MATERIAL FOR THIS TASK:
===

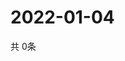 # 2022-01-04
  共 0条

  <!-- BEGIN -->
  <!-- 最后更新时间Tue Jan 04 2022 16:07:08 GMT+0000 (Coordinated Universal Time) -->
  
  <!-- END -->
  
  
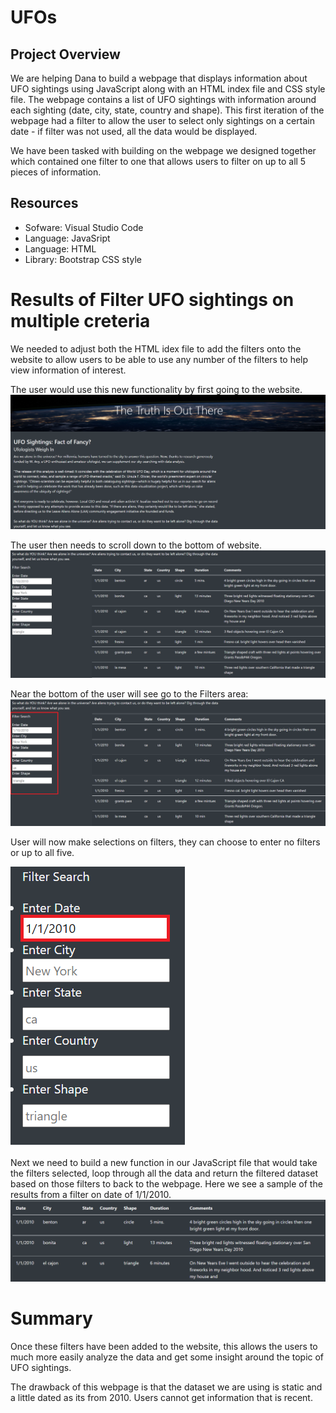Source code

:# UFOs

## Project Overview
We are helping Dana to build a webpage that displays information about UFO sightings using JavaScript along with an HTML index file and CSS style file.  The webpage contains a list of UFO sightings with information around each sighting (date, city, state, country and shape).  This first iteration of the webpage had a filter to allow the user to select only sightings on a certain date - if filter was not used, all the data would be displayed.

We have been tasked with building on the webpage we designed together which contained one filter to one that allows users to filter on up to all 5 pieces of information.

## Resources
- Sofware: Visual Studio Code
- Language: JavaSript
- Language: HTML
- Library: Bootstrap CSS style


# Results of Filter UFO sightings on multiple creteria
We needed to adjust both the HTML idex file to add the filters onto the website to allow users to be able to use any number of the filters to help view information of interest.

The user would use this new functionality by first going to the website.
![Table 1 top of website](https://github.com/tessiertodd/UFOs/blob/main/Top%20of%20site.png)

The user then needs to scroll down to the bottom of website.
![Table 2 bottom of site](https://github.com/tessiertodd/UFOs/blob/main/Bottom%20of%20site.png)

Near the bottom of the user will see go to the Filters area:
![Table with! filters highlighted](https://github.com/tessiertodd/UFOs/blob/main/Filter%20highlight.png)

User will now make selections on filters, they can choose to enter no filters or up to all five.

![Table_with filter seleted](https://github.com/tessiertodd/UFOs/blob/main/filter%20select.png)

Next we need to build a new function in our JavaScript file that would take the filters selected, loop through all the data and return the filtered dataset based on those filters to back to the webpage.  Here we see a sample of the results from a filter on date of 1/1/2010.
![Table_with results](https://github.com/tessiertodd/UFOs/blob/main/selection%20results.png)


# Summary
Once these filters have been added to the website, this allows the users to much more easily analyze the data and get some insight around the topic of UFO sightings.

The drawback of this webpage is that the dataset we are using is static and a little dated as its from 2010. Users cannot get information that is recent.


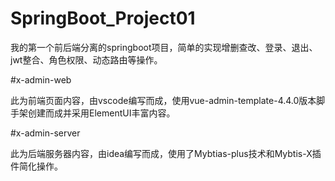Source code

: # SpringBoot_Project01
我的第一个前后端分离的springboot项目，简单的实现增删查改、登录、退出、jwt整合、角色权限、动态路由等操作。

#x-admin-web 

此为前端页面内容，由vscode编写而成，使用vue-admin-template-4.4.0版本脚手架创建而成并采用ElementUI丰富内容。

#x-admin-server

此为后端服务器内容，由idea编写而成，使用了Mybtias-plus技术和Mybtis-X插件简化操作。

===

WORK INSTRUCTION:
Repeat the material above in full and unchanged, minus its images.

SOLUTION FOR THIS PROBLEM:
 # 2022-01-04
  共 0条

  <!-- BEGIN -->
  <!-- 最后更新时间Tue Jan 04 2022 16:07:08 GMT+0000 (Coordinated Universal Time) -->
  
  <!-- END -->
  
  
Source code

:# UFOs

## Project Overview
We are helping Dana to build a webpage that displays information about UFO sightings using JavaScript along with an HTML index file and CSS style file.  The webpage contains a list of UFO sightings with information around each sighting (date, city, state, country and shape).  This first iteration of the webpage had a filter to allow the user to select only sightings on a certain date - if filter was not used, all the data would be displayed.

We have been tasked with building on the webpage we designed together which contained one filter to one that allows users to filter on up to all 5 pieces of information.

## Resources
- Sofware: Visual Studio Code
- Language: JavaSript
- Language: HTML
- Library: Bootstrap CSS style


# Results of Filter UFO sightings on multiple creteria
We needed to adjust both the HTML idex file to add the filters onto the website to allow users to be able to use any number of the filters to help view information of interest.

The user would use this new functionality by first going to the website.
![Table 1 top of website](https://github.com/tessiertodd/UFOs/blob/main/Top%20of%20site.png)

The user then needs to scroll down to the bottom of website.
![Table 2 bottom of site](https://github.com/tessiertodd/UFOs/blob/main/Bottom%20of%20site.png)

Near the bottom of the user will see go to the Filters area:
![Table with! filters highlighted](https://github.com/tessiertodd/UFOs/blob/main/Filter%20highlight.png)

User will now make selections on filters, they can choose to enter no filters or up to all five.

![Table_with filter seleted](https://github.com/tessiertodd/UFOs/blob/main/filter%20select.png)

Next we need to build a new function in our JavaScript file that would take the filters selected, loop through all the data and return the filtered dataset based on those filters to back to the webpage.  Here we see a sample of the results from a filter on date of 1/1/2010.
![Table_with results](https://github.com/tessiertodd/UFOs/blob/main/selection%20results.png)


# Summary
Once these filters have been added to the website, this allows the users to much more easily analyze the data and get some insight around the topic of UFO sightings.

The drawback of this webpage is that the dataset we are using is static and a little dated as its from 2010. Users cannot get information that is recent.


Source code

: # SpringBoot_Project01
我的第一个前后端分离的springboot项目，简单的实现增删查改、登录、退出、jwt整合、角色权限、动态路由等操作。

#x-admin-web 

此为前端页面内容，由vscode编写而成，使用vue-admin-template-4.4.0版本脚手架创建而成并采用ElementUI丰富内容。

#x-admin-server

此为后端服务器内容，由idea编写而成，使用了Mybtias-plus技术和Mybtis-X插件简化操作。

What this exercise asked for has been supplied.